**ASSIGNMENT**.
In the material below, find the line containing "- **1:** Criação do Painel administrativo" and the line containing "## Entregas", then reproduce exactly both of them and every line between, and nothing else.

• • • • • • •

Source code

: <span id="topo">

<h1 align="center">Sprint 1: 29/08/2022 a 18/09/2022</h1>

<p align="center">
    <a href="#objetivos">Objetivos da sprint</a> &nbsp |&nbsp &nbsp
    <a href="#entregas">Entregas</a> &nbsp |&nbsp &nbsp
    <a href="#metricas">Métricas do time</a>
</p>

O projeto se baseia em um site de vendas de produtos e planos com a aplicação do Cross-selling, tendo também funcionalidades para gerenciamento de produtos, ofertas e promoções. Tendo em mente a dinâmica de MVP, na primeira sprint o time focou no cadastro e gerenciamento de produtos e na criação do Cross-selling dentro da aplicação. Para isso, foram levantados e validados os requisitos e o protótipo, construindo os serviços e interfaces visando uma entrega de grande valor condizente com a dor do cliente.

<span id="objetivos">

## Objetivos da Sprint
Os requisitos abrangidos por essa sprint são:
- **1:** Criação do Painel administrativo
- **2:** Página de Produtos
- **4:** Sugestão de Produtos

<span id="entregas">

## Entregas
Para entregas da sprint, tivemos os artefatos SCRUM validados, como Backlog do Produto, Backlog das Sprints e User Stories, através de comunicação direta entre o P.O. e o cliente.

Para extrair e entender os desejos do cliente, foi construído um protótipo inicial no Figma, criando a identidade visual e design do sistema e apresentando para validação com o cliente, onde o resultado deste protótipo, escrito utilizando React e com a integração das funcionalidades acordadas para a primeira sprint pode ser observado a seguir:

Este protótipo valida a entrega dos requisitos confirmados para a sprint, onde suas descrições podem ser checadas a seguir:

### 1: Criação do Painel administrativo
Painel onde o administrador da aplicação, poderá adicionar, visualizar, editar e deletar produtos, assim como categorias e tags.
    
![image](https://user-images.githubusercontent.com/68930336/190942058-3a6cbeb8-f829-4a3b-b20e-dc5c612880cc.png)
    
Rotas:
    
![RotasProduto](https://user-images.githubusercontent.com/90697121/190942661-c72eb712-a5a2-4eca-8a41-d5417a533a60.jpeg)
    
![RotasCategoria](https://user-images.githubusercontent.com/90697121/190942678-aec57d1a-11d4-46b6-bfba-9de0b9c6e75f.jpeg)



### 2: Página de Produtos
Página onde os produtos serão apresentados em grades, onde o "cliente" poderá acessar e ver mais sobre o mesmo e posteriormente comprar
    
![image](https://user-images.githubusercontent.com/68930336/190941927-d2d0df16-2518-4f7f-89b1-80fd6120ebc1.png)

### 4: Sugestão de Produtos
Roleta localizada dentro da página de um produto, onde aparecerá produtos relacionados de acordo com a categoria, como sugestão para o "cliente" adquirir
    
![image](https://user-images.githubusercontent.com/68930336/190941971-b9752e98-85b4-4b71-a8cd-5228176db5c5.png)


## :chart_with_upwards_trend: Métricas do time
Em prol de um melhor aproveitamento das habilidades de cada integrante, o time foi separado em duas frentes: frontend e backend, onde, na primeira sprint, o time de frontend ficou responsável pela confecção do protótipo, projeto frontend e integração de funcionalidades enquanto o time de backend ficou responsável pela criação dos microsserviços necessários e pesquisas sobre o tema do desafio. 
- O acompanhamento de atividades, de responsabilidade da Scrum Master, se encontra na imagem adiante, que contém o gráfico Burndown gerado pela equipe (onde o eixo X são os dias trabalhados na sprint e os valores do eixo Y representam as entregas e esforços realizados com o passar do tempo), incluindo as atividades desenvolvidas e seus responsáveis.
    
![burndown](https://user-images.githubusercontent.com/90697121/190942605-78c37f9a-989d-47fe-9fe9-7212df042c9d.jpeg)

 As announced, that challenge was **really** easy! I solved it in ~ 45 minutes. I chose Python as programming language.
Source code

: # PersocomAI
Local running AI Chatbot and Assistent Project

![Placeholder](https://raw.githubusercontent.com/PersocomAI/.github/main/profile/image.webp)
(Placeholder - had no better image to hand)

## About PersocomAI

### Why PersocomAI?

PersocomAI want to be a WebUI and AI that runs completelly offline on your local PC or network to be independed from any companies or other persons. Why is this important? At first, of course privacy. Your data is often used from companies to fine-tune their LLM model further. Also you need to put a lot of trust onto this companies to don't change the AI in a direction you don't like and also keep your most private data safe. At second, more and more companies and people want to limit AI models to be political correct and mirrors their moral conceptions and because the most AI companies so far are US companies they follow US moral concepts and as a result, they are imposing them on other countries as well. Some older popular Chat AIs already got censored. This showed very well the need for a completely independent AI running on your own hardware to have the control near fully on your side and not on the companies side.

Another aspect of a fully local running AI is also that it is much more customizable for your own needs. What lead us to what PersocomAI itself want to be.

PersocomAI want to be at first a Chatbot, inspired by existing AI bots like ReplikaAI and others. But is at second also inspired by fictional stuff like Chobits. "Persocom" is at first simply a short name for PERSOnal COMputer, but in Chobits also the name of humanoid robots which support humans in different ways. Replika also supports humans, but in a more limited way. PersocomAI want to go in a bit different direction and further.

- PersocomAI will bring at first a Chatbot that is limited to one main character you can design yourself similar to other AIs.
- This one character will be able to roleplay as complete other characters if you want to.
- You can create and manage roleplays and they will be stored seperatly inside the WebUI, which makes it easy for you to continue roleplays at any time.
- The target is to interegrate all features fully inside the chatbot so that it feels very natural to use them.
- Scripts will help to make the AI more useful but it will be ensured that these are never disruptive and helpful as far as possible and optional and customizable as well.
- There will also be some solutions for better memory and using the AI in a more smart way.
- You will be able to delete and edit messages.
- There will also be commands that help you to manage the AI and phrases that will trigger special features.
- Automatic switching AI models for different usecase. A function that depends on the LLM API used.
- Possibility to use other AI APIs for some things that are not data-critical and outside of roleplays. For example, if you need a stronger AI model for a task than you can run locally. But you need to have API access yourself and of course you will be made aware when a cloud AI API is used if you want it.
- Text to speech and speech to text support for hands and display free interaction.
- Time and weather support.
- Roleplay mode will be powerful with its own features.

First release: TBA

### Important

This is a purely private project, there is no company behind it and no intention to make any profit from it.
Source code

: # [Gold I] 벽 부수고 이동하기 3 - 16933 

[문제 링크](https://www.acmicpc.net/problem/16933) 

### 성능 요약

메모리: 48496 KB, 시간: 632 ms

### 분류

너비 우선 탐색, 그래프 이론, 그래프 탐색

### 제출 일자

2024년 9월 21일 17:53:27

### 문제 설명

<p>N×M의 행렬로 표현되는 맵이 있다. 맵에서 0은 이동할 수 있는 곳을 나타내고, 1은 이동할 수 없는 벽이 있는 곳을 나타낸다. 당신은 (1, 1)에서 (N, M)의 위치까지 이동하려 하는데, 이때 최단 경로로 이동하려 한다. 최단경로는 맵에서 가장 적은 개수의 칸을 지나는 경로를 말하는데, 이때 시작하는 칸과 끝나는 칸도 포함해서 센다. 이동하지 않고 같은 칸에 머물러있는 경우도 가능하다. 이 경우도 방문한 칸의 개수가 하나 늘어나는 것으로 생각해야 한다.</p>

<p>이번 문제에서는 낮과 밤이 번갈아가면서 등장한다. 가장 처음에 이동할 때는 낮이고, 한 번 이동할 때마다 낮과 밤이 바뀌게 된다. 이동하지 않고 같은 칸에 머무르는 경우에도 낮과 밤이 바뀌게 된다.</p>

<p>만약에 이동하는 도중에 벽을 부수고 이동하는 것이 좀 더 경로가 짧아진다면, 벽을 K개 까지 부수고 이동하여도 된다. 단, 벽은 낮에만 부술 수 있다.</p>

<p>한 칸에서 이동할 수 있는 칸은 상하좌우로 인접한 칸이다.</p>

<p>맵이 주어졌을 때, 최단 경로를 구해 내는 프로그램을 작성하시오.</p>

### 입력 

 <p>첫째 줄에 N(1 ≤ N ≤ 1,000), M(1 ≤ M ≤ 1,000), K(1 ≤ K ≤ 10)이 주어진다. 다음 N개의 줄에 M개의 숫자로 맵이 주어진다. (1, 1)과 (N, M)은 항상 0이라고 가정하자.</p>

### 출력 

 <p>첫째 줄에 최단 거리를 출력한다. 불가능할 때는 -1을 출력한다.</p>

• • • • • • •

**TASK OUTPUT**.
- **1:** Criação do Painel administrativo
- **2:** Página de Produtos
- **4:** Sugestão de Produtos

<span id="entregas">

## Entregas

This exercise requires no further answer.